Montlake lot isn’t the dump it once was

An aerial view of the Montlake dump site today.

Commuting students still groan when told to park in the Montlake Lot, far from the heart of campus. But it isn’t the first time that stretch of nearly 200 acres has been dumped on.

For decades, people turned their noses up at the parcel tucked in between Montlake Boulevard and the waterfront north of Husky Stadium because it was once Seattle’s largest garbage dump.

From 1926 to about 1966, the Montlake disposal site, also known as the Ravenna Dump, the Union Bay Dump and the University Dump, was used as both a fire dump and a general landfill. It received from 40 to 66 percent of Seattle’s garbage (110 truckloads of garbage a day) from private contractors, as well as contributions from individuals and industries.

Not everyone objected to the place, which was notorious for the offending aromas that would waft toward campus and adjacent neighborhoods. “It was a little kid’s absolute fairyland,” recalls Jon Rider, ’63, who remembers coming to the dump as a child. “It was such an adventure to go to the dump with my dad in the big pickup truck.

“With the bulldozers and burn pit, old car parts, shards of ceramics, there was everything a boy would need to build a solid fort.”

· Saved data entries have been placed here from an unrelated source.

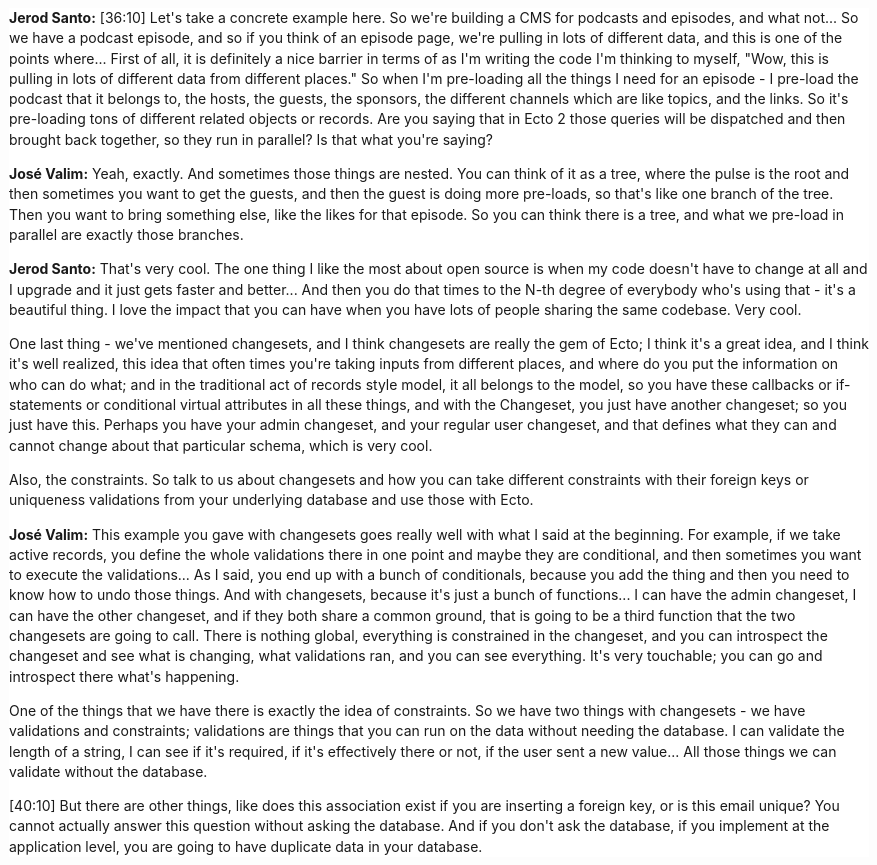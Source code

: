 **Jerod Santo:** \[36:10\] Let's take a concrete example here. So we're building a CMS for podcasts and episodes, and what not... So we have a podcast episode, and so if you think of an episode page, we're pulling in lots of different data, and this is one of the points where... First of all, it is definitely a nice barrier in terms of as I'm writing the code I'm thinking to myself, "Wow, this is pulling in lots of different data from different places." So when I'm pre-loading all the things I need for an episode - I pre-load the podcast that it belongs to, the hosts, the guests, the sponsors, the different channels which are like topics, and the links. So it's pre-loading tons of different related objects or records. Are you saying that in Ecto 2 those queries will be dispatched and then brought back together, so they run in parallel? Is that what you're saying?

**José Valim:** Yeah, exactly. And sometimes those things are nested. You can think of it as a tree, where the pulse is the root and then sometimes you want to get the guests, and then the guest is doing more pre-loads, so that's like one branch of the tree. Then you want to bring something else, like the likes for that episode. So you can think there is a tree, and what we pre-load in parallel are exactly those branches.

**Jerod Santo:** That's very cool. The one thing I like the most about open source is when my code doesn't have to change at all and I upgrade and it just gets faster and better... And then you do that times to the N-th degree of everybody who's using that - it's a beautiful thing. I love the impact that you can have when you have lots of people sharing the same codebase. Very cool.

One last thing - we've mentioned changesets, and I think changesets are really the gem of Ecto; I think it's a great idea, and I think it's well realized, this idea that often times you're taking inputs from different places, and where do you put the information on who can do what; and in the traditional act of records style model, it all belongs to the model, so you have these callbacks or if-statements or conditional virtual attributes in all these things, and with the Changeset, you just have another changeset; so you just have this. Perhaps you have your admin changeset, and your regular user changeset, and that defines what they can and cannot change about that particular schema, which is very cool.

Also, the constraints. So talk to us about changesets and how you can take different constraints with their foreign keys or uniqueness validations from your underlying database and use those with Ecto.

**José Valim:** This example you gave with changesets goes really well with what I said at the beginning. For example, if we take active records, you define the whole validations there in one point and maybe they are conditional, and then sometimes you want to execute the validations... As I said, you end up with a bunch of conditionals, because you add the thing and then you need to know how to undo those things. And with changesets, because it's just a bunch of functions... I can have the admin changeset, I can have the other changeset, and if they both share a common ground, that is going to be a third function that the two changesets are going to call. There is nothing global, everything is constrained in the changeset, and you can introspect the changeset and see what is changing, what validations ran, and you can see everything. It's very touchable; you can go and introspect there what's happening.

One of the things that we have there is exactly the idea of constraints. So we have two things with changesets - we have validations and constraints; validations are things that you can run on the data without needing the database. I can validate the length of a string, I can see if it's required, if it's effectively there or not, if the user sent a new value... All those things we can validate without the database.

\[40:10\] But there are other things, like does this association exist if you are inserting a foreign key, or is this email unique? You cannot actually answer this question without asking the database. And if you don't ask the database, if you implement at the application level, you are going to have duplicate data in your database.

The dump was also appreciated, to some degree, by the UW rowers who used to live right next door at the old Conibear Shellhouse. In between classes and rowing practice, they would kill time by shooting at rats living in the landfill.

But there were hazards for the rowers, as Rider, a UW varsity rower for two years, recalls. “Hundreds of seagulls were always at the dump,” he says. “One spring day, I was out in a shell with a teammate when a seagull overhead peeled off from the rest of the flock and launched at us. It was like watching a bomb come at us, with no place to go.” The missile hit his teammate, and Rider laughed so hard he dropped his oar in the water.

But the dump was no laughing matter for the UW and its neighbors. In 1964, the regents voted to end the practice of refuse trucks dumping their loads at Montlake. In 1972, a special UW committee headed by Botany Professor Richard Walker had to decide how the land would be divided up.

In the end, some of the land was paved over and became part of the Montlake E-1 parking lot, the largest on campus with 2,565 parking spaces. Some was divvied up into athletic fields and tennis courts adjacent to the IMA Building. The rest became the Ecological Research Area, a 55-acre gem along the Lake Washington coast that contains vegetation and wildlife so rich that UW classes on wildlife, landscape architecture and civil engineering use it as a laboratory.

The dump’s legacy lives on underfoot and in the air. King County Health Department studies determined that toxic chemicals had been dumped at the site. Also hazardous were the high levels of methane in the area. “There are very few records of the site so it’s difficult to tell exactly what’s been dumped there,” says Wayne Turnberg, a county health department official and one of the directors of a 1984 landfill survey. No doubt some chemical wastes were dumped in the landfill, but UW environmental health officials say that the quantities were probably too small to be of any concern.